→ Task item: After finding the line containing "首先，第一个最大的误区是，认" below, please output that line and each following one through the line containing "Morgan拥有更广泛的分发", exactly as written.
--- START ---
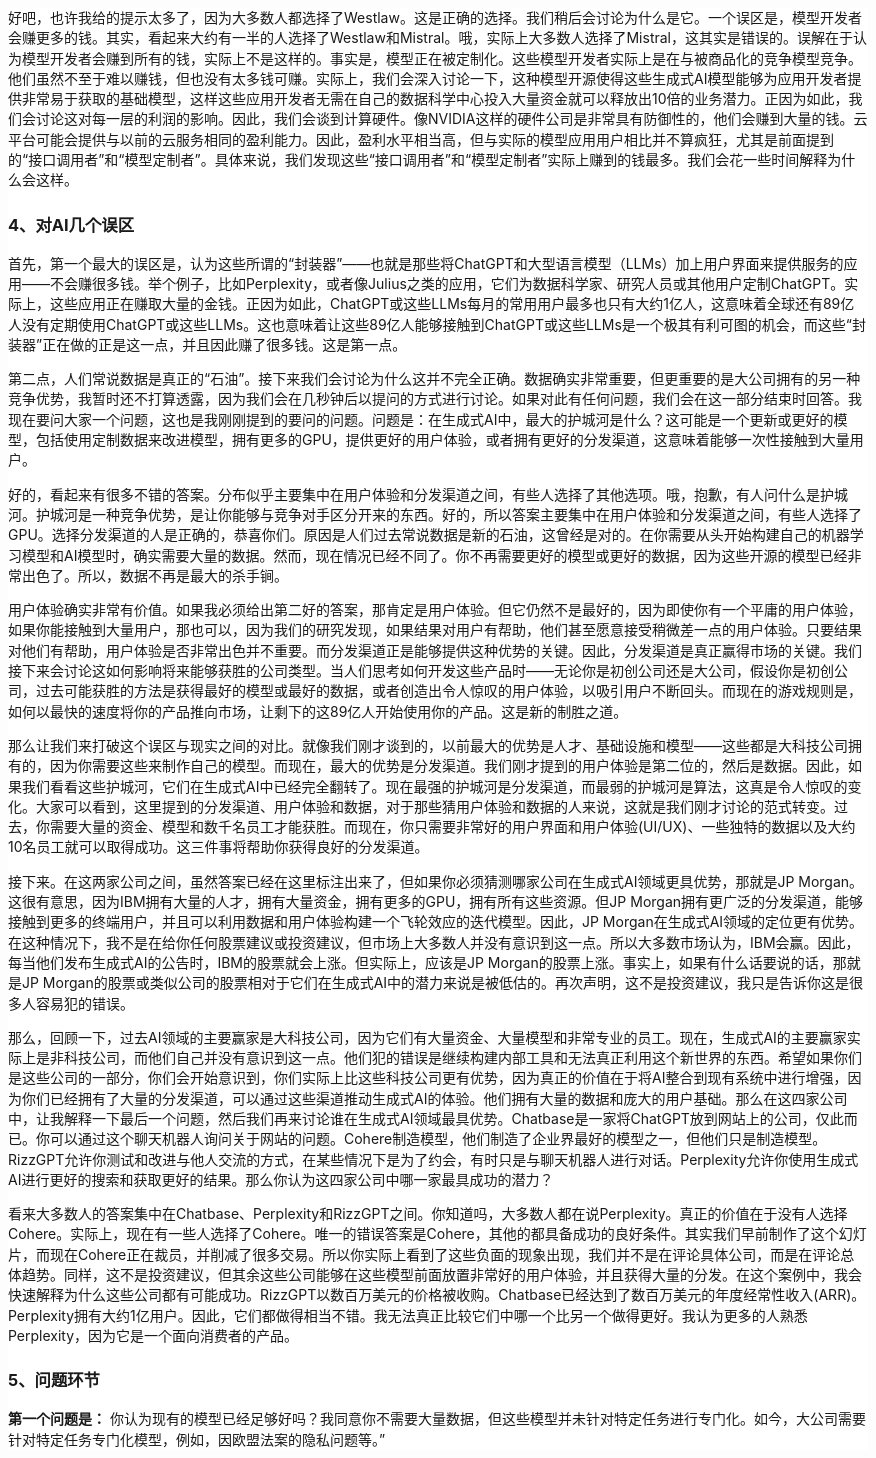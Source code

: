 好吧，也许我给的提示太多了，因为大多数人都选择了Westlaw。这是正确的选择。我们稍后会讨论为什么是它。一个误区是，模型开发者会赚更多的钱。其实，看起来大约有一半的人选择了Westlaw和Mistral。哦，实际上大多数人选择了Mistral，这其实是错误的。误解在于认为模型开发者会赚到所有的钱，实际上不是这样的。事实是，模型正在被定制化。这些模型开发者实际上是在与被商品化的竞争模型竞争。他们虽然不至于难以赚钱，但也没有太多钱可赚。实际上，我们会深入讨论一下，这种模型开源使得这些生成式AI模型能够为应用开发者提供非常易于获取的基础模型，这样这些应用开发者无需在自己的数据科学中心投入大量资金就可以释放出10倍的业务潜力。正因为如此，我们会讨论这对每一层的利润的影响。因此，我们会谈到计算硬件。像NVIDIA这样的硬件公司是非常具有防御性的，他们会赚到大量的钱。云平台可能会提供与以前的云服务相同的盈利能力。因此，盈利水平相当高，但与实际的模型应用用户相比并不算疯狂，尤其是前面提到的“接口调用者”和“模型定制者”。具体来说，我们发现这些“接口调用者”和“模型定制者”实际上赚到的钱最多。我们会花一些时间解释为什么会这样。

### 4、对AI几个误区

首先，第一个最大的误区是，认为这些所谓的“封装器”——也就是那些将ChatGPT和大型语言模型（LLMs）加上用户界面来提供服务的应用——不会赚很多钱。举个例子，比如Perplexity，或者像Julius之类的应用，它们为数据科学家、研究人员或其他用户定制ChatGPT。实际上，这些应用正在赚取大量的金钱。正因为如此，ChatGPT或这些LLMs每月的常用用户最多也只有大约1亿人，这意味着全球还有89亿人没有定期使用ChatGPT或这些LLMs。这也意味着让这些89亿人能够接触到ChatGPT或这些LLMs是一个极其有利可图的机会，而这些“封装器”正在做的正是这一点，并且因此赚了很多钱。这是第一点。

第二点，人们常说数据是真正的“石油”。接下来我们会讨论为什么这并不完全正确。数据确实非常重要，但更重要的是大公司拥有的另一种竞争优势，我暂时还不打算透露，因为我们会在几秒钟后以提问的方式进行讨论。如果对此有任何问题，我们会在这一部分结束时回答。我现在要问大家一个问题，这也是我刚刚提到的要问的问题。问题是：在生成式AI中，最大的护城河是什么？这可能是一个更新或更好的模型，包括使用定制数据来改进模型，拥有更多的GPU，提供更好的用户体验，或者拥有更好的分发渠道，这意味着能够一次性接触到大量用户。

好的，看起来有很多不错的答案。分布似乎主要集中在用户体验和分发渠道之间，有些人选择了其他选项。哦，抱歉，有人问什么是护城河。护城河是一种竞争优势，是让你能够与竞争对手区分开来的东西。好的，所以答案主要集中在用户体验和分发渠道之间，有些人选择了GPU。选择分发渠道的人是正确的，恭喜你们。原因是人们过去常说数据是新的石油，这曾经是对的。在你需要从头开始构建自己的机器学习模型和AI模型时，确实需要大量的数据。然而，现在情况已经不同了。你不再需要更好的模型或更好的数据，因为这些开源的模型已经非常出色了。所以，数据不再是最大的杀手锏。

用户体验确实非常有价值。如果我必须给出第二好的答案，那肯定是用户体验。但它仍然不是最好的，因为即使你有一个平庸的用户体验，如果你能接触到大量用户，那也可以，因为我们的研究发现，如果结果对用户有帮助，他们甚至愿意接受稍微差一点的用户体验。只要结果对他们有帮助，用户体验是否非常出色并不重要。而分发渠道正是能够提供这种优势的关键。因此，分发渠道是真正赢得市场的关键。我们接下来会讨论这如何影响将来能够获胜的公司类型。当人们思考如何开发这些产品时——无论你是初创公司还是大公司，假设你是初创公司，过去可能获胜的方法是获得最好的模型或最好的数据，或者创造出令人惊叹的用户体验，以吸引用户不断回头。而现在的游戏规则是，如何以最快的速度将你的产品推向市场，让剩下的这89亿人开始使用你的产品。这是新的制胜之道。

那么让我们来打破这个误区与现实之间的对比。就像我们刚才谈到的，以前最大的优势是人才、基础设施和模型——这些都是大科技公司拥有的，因为你需要这些来制作自己的模型。而现在，最大的优势是分发渠道。我们刚才提到的用户体验是第二位的，然后是数据。因此，如果我们看看这些护城河，它们在生成式AI中已经完全翻转了。现在最强的护城河是分发渠道，而最弱的护城河是算法，这真是令人惊叹的变化。大家可以看到，这里提到的分发渠道、用户体验和数据，对于那些猜用户体验和数据的人来说，这就是我们刚才讨论的范式转变。过去，你需要大量的资金、模型和数千名员工才能获胜。而现在，你只需要非常好的用户界面和用户体验(UI/UX)、一些独特的数据以及大约10名员工就可以取得成功。这三件事将帮助你获得良好的分发渠道。

接下来。在这两家公司之间，虽然答案已经在这里标注出来了，但如果你必须猜测哪家公司在生成式AI领域更具优势，那就是JP
Morgan。这很有意思，因为IBM拥有大量的人才，拥有大量资金，拥有更多的GPU，拥有所有这些资源。但JP
Morgan拥有更广泛的分发渠道，能够接触到更多的终端用户，并且可以利用数据和用户体验构建一个飞轮效应的迭代模型。因此，JP
Morgan在生成式AI领域的定位更有优势。在这种情况下，我不是在给你任何股票建议或投资建议，但市场上大多数人并没有意识到这一点。所以大多数市场认为，IBM会赢。因此，每当他们发布生成式AI的公告时，IBM的股票就会上涨。但实际上，应该是JP
Morgan的股票上涨。事实上，如果有什么话要说的话，那就是JP
Morgan的股票或类似公司的股票相对于它们在生成式AI中的潜力来说是被低估的。再次声明，这不是投资建议，我只是告诉你这是很多人容易犯的错误。

那么，回顾一下，过去AI领域的主要赢家是大科技公司，因为它们有大量资金、大量模型和非常专业的员工。现在，生成式AI的主要赢家实际上是非科技公司，而他们自己并没有意识到这一点。他们犯的错误是继续构建内部工具和无法真正利用这个新世界的东西。希望如果你们是这些公司的一部分，你们会开始意识到，你们实际上比这些科技公司更有优势，因为真正的价值在于将AI整合到现有系统中进行增强，因为你们已经拥有了大量的分发渠道，可以通过这些渠道推动生成式AI的体验。他们拥有大量的数据和庞大的用户基础。那么在这四家公司中，让我解释一下最后一个问题，然后我们再来讨论谁在生成式AI领域最具优势。Chatbase是一家将ChatGPT放到网站上的公司，仅此而已。你可以通过这个聊天机器人询问关于网站的问题。Cohere制造模型，他们制造了企业界最好的模型之一，但他们只是制造模型。RizzGPT允许你测试和改进与他人交流的方式，在某些情况下是为了约会，有时只是与聊天机器人进行对话。Perplexity允许你使用生成式AI进行更好的搜索和获取更好的结果。那么你认为这四家公司中哪一家最具成功的潜力？

看来大多数人的答案集中在Chatbase、Perplexity和RizzGPT之间。你知道吗，大多数人都在说Perplexity。真正的价值在于没有人选择Cohere。实际上，现在有一些人选择了Cohere。唯一的错误答案是Cohere，其他的都具备成功的良好条件。其实我们早前制作了这个幻灯片，而现在Cohere正在裁员，并削减了很多交易。所以你实际上看到了这些负面的现象出现，我们并不是在评论具体公司，而是在评论总体趋势。同样，这不是投资建议，但其余这些公司能够在这些模型前面放置非常好的用户体验，并且获得大量的分发。在这个案例中，我会快速解释为什么这些公司都有可能成功。RizzGPT以数百万美元的价格被收购。Chatbase已经达到了数百万美元的年度经常性收入(ARR)。Perplexity拥有大约1亿用户。因此，它们都做得相当不错。我无法真正比较它们中哪一个比另一个做得更好。我认为更多的人熟悉Perplexity，因为它是一个面向消费者的产品。

### 5、问题环节

**第一个问题是：**
你认为现有的模型已经足够好吗？我同意你不需要大量数据，但这些模型并未针对特定任务进行专门化。如今，大公司需要针对特定任务专门化模型，例如，因欧盟法案的隐私问题等。”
--- END ---
→ Expected answer:
首先，第一个最大的误区是，认为这些所谓的“封装器”——也就是那些将ChatGPT和大型语言模型（LLMs）加上用户界面来提供服务的应用——不会赚很多钱。举个例子，比如Perplexity，或者像Julius之类的应用，它们为数据科学家、研究人员或其他用户定制ChatGPT。实际上，这些应用正在赚取大量的金钱。正因为如此，ChatGPT或这些LLMs每月的常用用户最多也只有大约1亿人，这意味着全球还有89亿人没有定期使用ChatGPT或这些LLMs。这也意味着让这些89亿人能够接触到ChatGPT或这些LLMs是一个极其有利可图的机会，而这些“封装器”正在做的正是这一点，并且因此赚了很多钱。这是第一点。

第二点，人们常说数据是真正的“石油”。接下来我们会讨论为什么这并不完全正确。数据确实非常重要，但更重要的是大公司拥有的另一种竞争优势，我暂时还不打算透露，因为我们会在几秒钟后以提问的方式进行讨论。如果对此有任何问题，我们会在这一部分结束时回答。我现在要问大家一个问题，这也是我刚刚提到的要问的问题。问题是：在生成式AI中，最大的护城河是什么？这可能是一个更新或更好的模型，包括使用定制数据来改进模型，拥有更多的GPU，提供更好的用户体验，或者拥有更好的分发渠道，这意味着能够一次性接触到大量用户。

好的，看起来有很多不错的答案。分布似乎主要集中在用户体验和分发渠道之间，有些人选择了其他选项。哦，抱歉，有人问什么是护城河。护城河是一种竞争优势，是让你能够与竞争对手区分开来的东西。好的，所以答案主要集中在用户体验和分发渠道之间，有些人选择了GPU。选择分发渠道的人是正确的，恭喜你们。原因是人们过去常说数据是新的石油，这曾经是对的。在你需要从头开始构建自己的机器学习模型和AI模型时，确实需要大量的数据。然而，现在情况已经不同了。你不再需要更好的模型或更好的数据，因为这些开源的模型已经非常出色了。所以，数据不再是最大的杀手锏。

用户体验确实非常有价值。如果我必须给出第二好的答案，那肯定是用户体验。但它仍然不是最好的，因为即使你有一个平庸的用户体验，如果你能接触到大量用户，那也可以，因为我们的研究发现，如果结果对用户有帮助，他们甚至愿意接受稍微差一点的用户体验。只要结果对他们有帮助，用户体验是否非常出色并不重要。而分发渠道正是能够提供这种优势的关键。因此，分发渠道是真正赢得市场的关键。我们接下来会讨论这如何影响将来能够获胜的公司类型。当人们思考如何开发这些产品时——无论你是初创公司还是大公司，假设你是初创公司，过去可能获胜的方法是获得最好的模型或最好的数据，或者创造出令人惊叹的用户体验，以吸引用户不断回头。而现在的游戏规则是，如何以最快的速度将你的产品推向市场，让剩下的这89亿人开始使用你的产品。这是新的制胜之道。

那么让我们来打破这个误区与现实之间的对比。就像我们刚才谈到的，以前最大的优势是人才、基础设施和模型——这些都是大科技公司拥有的，因为你需要这些来制作自己的模型。而现在，最大的优势是分发渠道。我们刚才提到的用户体验是第二位的，然后是数据。因此，如果我们看看这些护城河，它们在生成式AI中已经完全翻转了。现在最强的护城河是分发渠道，而最弱的护城河是算法，这真是令人惊叹的变化。大家可以看到，这里提到的分发渠道、用户体验和数据，对于那些猜用户体验和数据的人来说，这就是我们刚才讨论的范式转变。过去，你需要大量的资金、模型和数千名员工才能获胜。而现在，你只需要非常好的用户界面和用户体验(UI/UX)、一些独特的数据以及大约10名员工就可以取得成功。这三件事将帮助你获得良好的分发渠道。

接下来。在这两家公司之间，虽然答案已经在这里标注出来了，但如果你必须猜测哪家公司在生成式AI领域更具优势，那就是JP
Morgan。这很有意思，因为IBM拥有大量的人才，拥有大量资金，拥有更多的GPU，拥有所有这些资源。但JP
Morgan拥有更广泛的分发渠道，能够接触到更多的终端用户，并且可以利用数据和用户体验构建一个飞轮效应的迭代模型。因此，JP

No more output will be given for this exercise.